■ **WHAT TO DO**
Where a picture appears, skip it; print everything else in the records exactly as it stands.

■ **EXERCISE MATERIALS**

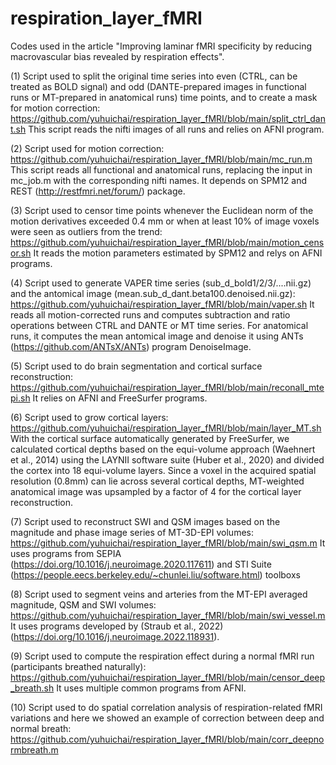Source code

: # respiration_layer_fMRI
Codes used in the article "Improving laminar fMRI specificity by reducing macrovascular bias revealed by respiration effects".

(1) Script used to split the original time series into even (CTRL, can be treated as BOLD signal) and odd (DANTE-prepared images in functional runs or MT-prepared in anatomical runs) time points, and to create a mask for motion correction: https://github.com/yuhuichai/respiration_layer_fMRI/blob/main/split_ctrl_dant.sh This script reads the nifti images of all runs and relies on AFNI program. 

(2) Script used for motion correction: https://github.com/yuhuichai/respiration_layer_fMRI/blob/main/mc_run.m This script reads all functional and anatomical runs, replacing the input in mc_job.m with the corresponding nifti names. It depends on SPM12 and REST (http://restfmri.net/forum/) package. 

(3) Script used to censor time points whenever the Euclidean norm of the motion derivatives exceeded 0.4 mm or when at least 10% of image voxels were seen as outliers from the trend: https://github.com/yuhuichai/respiration_layer_fMRI/blob/main/motion_censor.sh It reads the motion parameters estimated by SPM12 and relys on AFNI programs. 

(4) Script used to generate VAPER time series (sub_d_bold1/2/3/....nii.gz) and the antomical image (mean.sub_d_dant.beta100.denoised.nii.gz): https://github.com/yuhuichai/respiration_layer_fMRI/blob/main/vaper.sh It reads all motion-corrected runs and computes subtraction and ratio operations between CTRL and DANTE or MT time series. For anatomical runs, it computes the mean antomical image and denoise it using ANTs (https://github.com/ANTsX/ANTs) program DenoiseImage. 

(5) Script used to do brain segmentation and cortical surface reconstruction: https://github.com/yuhuichai/respiration_layer_fMRI/blob/main/reconall_mtepi.sh It relies on AFNI and FreeSurfer programs. 

(6) Script used to grow cortical layers: https://github.com/yuhuichai/respiration_layer_fMRI/blob/main/layer_MT.sh With the cortical surface automatically generated by FreeSurfer, we calculated cortical depths based on the equi-volume approach (Waehnert et al., 2014) using the LAYNII software suite (Huber et al., 2020) and divided the cortex into 18 equi-volume layers. Since a voxel in the acquired spatial resolution (0.8mm) can lie across several cortical depths, MT-weighted anatomical image was upsampled by a factor of 4 for the cortical layer reconstruction. 

(7) Script used to reconstruct SWI and QSM images based on the magnitude and phase image series of MT-3D-EPI volumes: https://github.com/yuhuichai/respiration_layer_fMRI/blob/main/swi_qsm.m It uses programs from SEPIA (https://doi.org/10.1016/j.neuroimage.2020.117611) and STI Suite (https://people.eecs.berkeley.edu/~chunlei.liu/software.html) toolboxs

(8) Script used to segment veins and arteries from the MT-EPI averaged magnitude, QSM and SWI volumes: https://github.com/yuhuichai/respiration_layer_fMRI/blob/main/swi_vessel.m It uses programs developed by (Straub et al., 2022) (https://doi.org/10.1016/j.neuroimage.2022.118931).

(9) Script used to compute the respiration effect during a normal fMRI run (participants breathed naturally): https://github.com/yuhuichai/respiration_layer_fMRI/blob/main/censor_deep_breath.sh It uses multiple common programs from AFNI. 

(10) Script used to do spatial correlation analysis of respiration-related fMRI variations and here we showed an example of correction between deep and normal breath: https://github.com/yuhuichai/respiration_layer_fMRI/blob/main/corr_deepnormbreath.m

■ **OUTPUT FOR THIS TASK**
Source code

: # respiration_layer_fMRI
Codes used in the article "Improving laminar fMRI specificity by reducing macrovascular bias revealed by respiration effects".

(1) Script used to split the original time series into even (CTRL, can be treated as BOLD signal) and odd (DANTE-prepared images in functional runs or MT-prepared in anatomical runs) time points, and to create a mask for motion correction: https://github.com/yuhuichai/respiration_layer_fMRI/blob/main/split_ctrl_dant.sh This script reads the nifti images of all runs and relies on AFNI program. 

(2) Script used for motion correction: https://github.com/yuhuichai/respiration_layer_fMRI/blob/main/mc_run.m This script reads all functional and anatomical runs, replacing the input in mc_job.m with the corresponding nifti names. It depends on SPM12 and REST (http://restfmri.net/forum/) package. 

(3) Script used to censor time points whenever the Euclidean norm of the motion derivatives exceeded 0.4 mm or when at least 10% of image voxels were seen as outliers from the trend: https://github.com/yuhuichai/respiration_layer_fMRI/blob/main/motion_censor.sh It reads the motion parameters estimated by SPM12 and relys on AFNI programs. 

(4) Script used to generate VAPER time series (sub_d_bold1/2/3/....nii.gz) and the antomical image (mean.sub_d_dant.beta100.denoised.nii.gz): https://github.com/yuhuichai/respiration_layer_fMRI/blob/main/vaper.sh It reads all motion-corrected runs and computes subtraction and ratio operations between CTRL and DANTE or MT time series. For anatomical runs, it computes the mean antomical image and denoise it using ANTs (https://github.com/ANTsX/ANTs) program DenoiseImage. 

(5) Script used to do brain segmentation and cortical surface reconstruction: https://github.com/yuhuichai/respiration_layer_fMRI/blob/main/reconall_mtepi.sh It relies on AFNI and FreeSurfer programs. 

(6) Script used to grow cortical layers: https://github.com/yuhuichai/respiration_layer_fMRI/blob/main/layer_MT.sh With the cortical surface automatically generated by FreeSurfer, we calculated cortical depths based on the equi-volume approach (Waehnert et al., 2014) using the LAYNII software suite (Huber et al., 2020) and divided the cortex into 18 equi-volume layers. Since a voxel in the acquired spatial resolution (0.8mm) can lie across several cortical depths, MT-weighted anatomical image was upsampled by a factor of 4 for the cortical layer reconstruction. 

(7) Script used to reconstruct SWI and QSM images based on the magnitude and phase image series of MT-3D-EPI volumes: https://github.com/yuhuichai/respiration_layer_fMRI/blob/main/swi_qsm.m It uses programs from SEPIA (https://doi.org/10.1016/j.neuroimage.2020.117611) and STI Suite (https://people.eecs.berkeley.edu/~chunlei.liu/software.html) toolboxs

(8) Script used to segment veins and arteries from the MT-EPI averaged magnitude, QSM and SWI volumes: https://github.com/yuhuichai/respiration_layer_fMRI/blob/main/swi_vessel.m It uses programs developed by (Straub et al., 2022) (https://doi.org/10.1016/j.neuroimage.2022.118931).

(9) Script used to compute the respiration effect during a normal fMRI run (participants breathed naturally): https://github.com/yuhuichai/respiration_layer_fMRI/blob/main/censor_deep_breath.sh It uses multiple common programs from AFNI. 

(10) Script used to do spatial correlation analysis of respiration-related fMRI variations and here we showed an example of correction between deep and normal breath: https://github.com/yuhuichai/respiration_layer_fMRI/blob/main/corr_deepnormbreath.m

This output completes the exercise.